Look through the entries below and extract exactly the lines from the one containing "been proved to" through the one containing "Obviously it is", ends included.
--- Data for review Enclosed Below ---
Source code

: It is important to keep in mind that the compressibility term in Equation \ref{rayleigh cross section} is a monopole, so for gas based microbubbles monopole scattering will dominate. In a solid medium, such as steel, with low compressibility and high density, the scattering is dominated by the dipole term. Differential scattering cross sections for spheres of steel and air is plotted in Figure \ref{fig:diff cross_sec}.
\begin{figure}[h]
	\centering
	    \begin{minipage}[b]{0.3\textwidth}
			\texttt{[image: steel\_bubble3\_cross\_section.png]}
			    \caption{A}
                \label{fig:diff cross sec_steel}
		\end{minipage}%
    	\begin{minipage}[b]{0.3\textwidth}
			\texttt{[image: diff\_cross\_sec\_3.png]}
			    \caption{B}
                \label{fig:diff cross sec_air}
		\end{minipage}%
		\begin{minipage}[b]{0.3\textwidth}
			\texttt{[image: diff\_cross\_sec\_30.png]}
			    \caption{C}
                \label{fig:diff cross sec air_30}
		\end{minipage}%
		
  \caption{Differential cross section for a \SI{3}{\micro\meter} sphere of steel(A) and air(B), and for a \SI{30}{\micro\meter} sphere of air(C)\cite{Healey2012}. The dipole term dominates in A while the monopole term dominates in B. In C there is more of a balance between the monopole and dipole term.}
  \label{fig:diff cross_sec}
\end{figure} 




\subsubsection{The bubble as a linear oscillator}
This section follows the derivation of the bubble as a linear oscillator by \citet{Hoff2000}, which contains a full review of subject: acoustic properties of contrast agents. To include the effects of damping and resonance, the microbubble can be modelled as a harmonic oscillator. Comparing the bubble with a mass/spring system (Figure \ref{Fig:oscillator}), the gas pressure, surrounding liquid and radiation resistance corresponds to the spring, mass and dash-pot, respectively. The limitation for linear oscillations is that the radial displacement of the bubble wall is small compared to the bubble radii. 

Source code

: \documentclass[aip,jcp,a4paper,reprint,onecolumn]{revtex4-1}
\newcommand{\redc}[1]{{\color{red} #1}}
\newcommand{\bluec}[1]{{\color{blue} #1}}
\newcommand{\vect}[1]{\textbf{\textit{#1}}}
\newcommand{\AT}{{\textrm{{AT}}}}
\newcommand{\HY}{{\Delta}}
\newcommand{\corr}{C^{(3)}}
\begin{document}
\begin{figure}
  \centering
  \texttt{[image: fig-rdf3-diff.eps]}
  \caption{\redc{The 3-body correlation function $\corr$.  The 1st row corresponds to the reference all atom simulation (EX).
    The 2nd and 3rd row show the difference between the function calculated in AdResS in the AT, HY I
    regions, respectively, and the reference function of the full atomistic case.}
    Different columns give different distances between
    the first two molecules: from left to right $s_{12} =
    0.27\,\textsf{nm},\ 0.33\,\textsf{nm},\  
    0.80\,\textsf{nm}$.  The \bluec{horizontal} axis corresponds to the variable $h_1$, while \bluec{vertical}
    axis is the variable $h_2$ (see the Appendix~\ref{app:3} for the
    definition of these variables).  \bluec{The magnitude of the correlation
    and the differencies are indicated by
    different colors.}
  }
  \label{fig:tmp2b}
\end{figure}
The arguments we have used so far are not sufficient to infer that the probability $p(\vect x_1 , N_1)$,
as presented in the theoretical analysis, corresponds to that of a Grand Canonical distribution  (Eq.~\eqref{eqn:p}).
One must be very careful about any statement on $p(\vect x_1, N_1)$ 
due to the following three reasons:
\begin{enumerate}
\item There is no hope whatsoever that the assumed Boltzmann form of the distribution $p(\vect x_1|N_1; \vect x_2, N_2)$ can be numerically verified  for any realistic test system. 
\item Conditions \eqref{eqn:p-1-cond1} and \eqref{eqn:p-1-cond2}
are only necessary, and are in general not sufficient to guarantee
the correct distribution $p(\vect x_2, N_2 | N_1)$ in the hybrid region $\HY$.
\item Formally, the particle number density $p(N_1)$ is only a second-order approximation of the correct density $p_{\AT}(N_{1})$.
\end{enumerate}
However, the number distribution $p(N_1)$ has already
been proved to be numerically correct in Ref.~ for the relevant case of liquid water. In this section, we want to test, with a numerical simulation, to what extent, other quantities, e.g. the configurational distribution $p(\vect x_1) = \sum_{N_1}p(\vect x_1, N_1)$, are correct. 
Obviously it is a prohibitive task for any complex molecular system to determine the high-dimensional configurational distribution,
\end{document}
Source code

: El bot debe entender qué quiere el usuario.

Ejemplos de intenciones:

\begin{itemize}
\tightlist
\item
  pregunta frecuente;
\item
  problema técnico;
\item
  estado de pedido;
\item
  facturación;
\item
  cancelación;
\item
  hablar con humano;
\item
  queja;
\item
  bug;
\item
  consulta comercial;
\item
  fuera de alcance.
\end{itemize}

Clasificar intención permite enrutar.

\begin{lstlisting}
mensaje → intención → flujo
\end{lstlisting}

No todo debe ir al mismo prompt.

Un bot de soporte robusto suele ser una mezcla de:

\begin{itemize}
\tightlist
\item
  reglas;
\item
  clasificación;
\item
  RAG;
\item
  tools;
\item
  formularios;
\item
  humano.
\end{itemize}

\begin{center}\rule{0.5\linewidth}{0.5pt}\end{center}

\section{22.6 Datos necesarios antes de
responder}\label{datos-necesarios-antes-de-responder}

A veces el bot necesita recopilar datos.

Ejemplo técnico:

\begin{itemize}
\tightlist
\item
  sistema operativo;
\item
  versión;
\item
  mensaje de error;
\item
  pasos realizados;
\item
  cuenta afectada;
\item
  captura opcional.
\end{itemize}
--- End of Enclosed Data for review ---
> [Exercise output]:
been proved to be numerically correct in Ref.~ for the relevant case of liquid water. In this section, we want to test, with a numerical simulation, to what extent, other quantities, e.g. the configurational distribution $p(\vect x_1) = \sum_{N_1}p(\vect x_1, N_1)$, are correct. 
Obviously it is a prohibitive task for any complex molecular system to determine the high-dimensional configurational distribution,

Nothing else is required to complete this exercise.